How to complete this task:
Look through the lines below; wherever the word "Thus" appears, copy that line.
◇ ◇ ◇
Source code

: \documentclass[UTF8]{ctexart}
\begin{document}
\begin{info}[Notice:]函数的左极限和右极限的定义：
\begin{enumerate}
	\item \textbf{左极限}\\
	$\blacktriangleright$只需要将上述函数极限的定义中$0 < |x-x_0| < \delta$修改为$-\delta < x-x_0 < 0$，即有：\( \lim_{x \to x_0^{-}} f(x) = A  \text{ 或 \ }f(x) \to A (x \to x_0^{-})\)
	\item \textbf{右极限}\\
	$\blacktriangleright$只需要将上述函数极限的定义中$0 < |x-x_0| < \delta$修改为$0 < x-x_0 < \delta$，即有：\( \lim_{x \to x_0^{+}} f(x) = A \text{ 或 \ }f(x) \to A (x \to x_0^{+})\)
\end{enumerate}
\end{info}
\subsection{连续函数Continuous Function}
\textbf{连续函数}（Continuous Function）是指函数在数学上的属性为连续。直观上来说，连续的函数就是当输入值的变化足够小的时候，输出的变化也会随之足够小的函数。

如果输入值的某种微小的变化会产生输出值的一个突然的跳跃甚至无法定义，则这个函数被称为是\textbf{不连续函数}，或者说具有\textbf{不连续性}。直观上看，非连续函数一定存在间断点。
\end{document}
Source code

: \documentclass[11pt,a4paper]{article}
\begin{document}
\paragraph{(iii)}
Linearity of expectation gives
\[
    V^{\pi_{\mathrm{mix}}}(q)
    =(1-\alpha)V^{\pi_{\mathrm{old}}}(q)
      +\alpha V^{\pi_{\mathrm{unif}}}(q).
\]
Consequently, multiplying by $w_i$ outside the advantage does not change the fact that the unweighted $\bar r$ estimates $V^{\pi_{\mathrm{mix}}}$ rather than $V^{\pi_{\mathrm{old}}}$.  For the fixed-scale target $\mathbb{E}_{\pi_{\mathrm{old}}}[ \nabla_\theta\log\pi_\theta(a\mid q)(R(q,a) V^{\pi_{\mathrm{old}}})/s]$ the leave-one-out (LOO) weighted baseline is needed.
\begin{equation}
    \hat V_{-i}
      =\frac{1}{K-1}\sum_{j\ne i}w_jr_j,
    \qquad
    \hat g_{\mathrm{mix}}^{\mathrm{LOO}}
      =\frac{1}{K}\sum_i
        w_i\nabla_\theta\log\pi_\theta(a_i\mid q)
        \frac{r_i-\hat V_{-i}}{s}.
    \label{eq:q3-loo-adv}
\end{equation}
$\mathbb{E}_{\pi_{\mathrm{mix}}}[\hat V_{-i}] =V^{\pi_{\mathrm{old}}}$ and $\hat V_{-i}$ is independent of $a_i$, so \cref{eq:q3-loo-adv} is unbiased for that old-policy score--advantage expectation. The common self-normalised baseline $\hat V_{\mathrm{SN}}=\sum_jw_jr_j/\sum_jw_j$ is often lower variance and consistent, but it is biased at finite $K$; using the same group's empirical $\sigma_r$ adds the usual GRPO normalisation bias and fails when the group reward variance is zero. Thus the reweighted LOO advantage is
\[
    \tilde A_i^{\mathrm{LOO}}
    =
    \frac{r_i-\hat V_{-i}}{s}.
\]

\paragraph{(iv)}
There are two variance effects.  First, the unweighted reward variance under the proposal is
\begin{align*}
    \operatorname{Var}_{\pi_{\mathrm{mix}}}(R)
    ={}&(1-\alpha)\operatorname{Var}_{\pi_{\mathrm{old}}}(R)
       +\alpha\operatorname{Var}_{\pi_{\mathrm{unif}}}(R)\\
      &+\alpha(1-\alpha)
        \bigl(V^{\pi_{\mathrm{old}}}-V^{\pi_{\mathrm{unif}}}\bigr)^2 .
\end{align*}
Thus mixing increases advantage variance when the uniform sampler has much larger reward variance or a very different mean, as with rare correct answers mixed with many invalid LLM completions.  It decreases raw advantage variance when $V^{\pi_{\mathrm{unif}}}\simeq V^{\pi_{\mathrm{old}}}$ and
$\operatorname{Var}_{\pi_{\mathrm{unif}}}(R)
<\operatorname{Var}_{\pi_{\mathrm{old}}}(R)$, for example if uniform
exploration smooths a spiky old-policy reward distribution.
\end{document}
◇ ◇ ◇
Task result:
$\mathbb{E}_{\pi_{\mathrm{mix}}}[\hat V_{-i}] =V^{\pi_{\mathrm{old}}}$ and $\hat V_{-i}$ is independent of $a_i$, so \cref{eq:q3-loo-adv} is unbiased for that old-policy score--advantage expectation. The common self-normalised baseline $\hat V_{\mathrm{SN}}=\sum_jw_jr_j/\sum_jw_j$ is often lower variance and consistent, but it is biased at finite $K$; using the same group's empirical $\sigma_r$ adds the usual GRPO normalisation bias and fails when the group reward variance is zero. Thus the reweighted LOO advantage is
Thus mixing increases advantage variance when the uniform sampler has much larger reward variance or a very different mean, as with rare correct answers mixed with many invalid LLM completions.  It decreases raw advantage variance when $V^{\pi_{\mathrm{unif}}}\simeq V^{\pi_{\mathrm{old}}}$ and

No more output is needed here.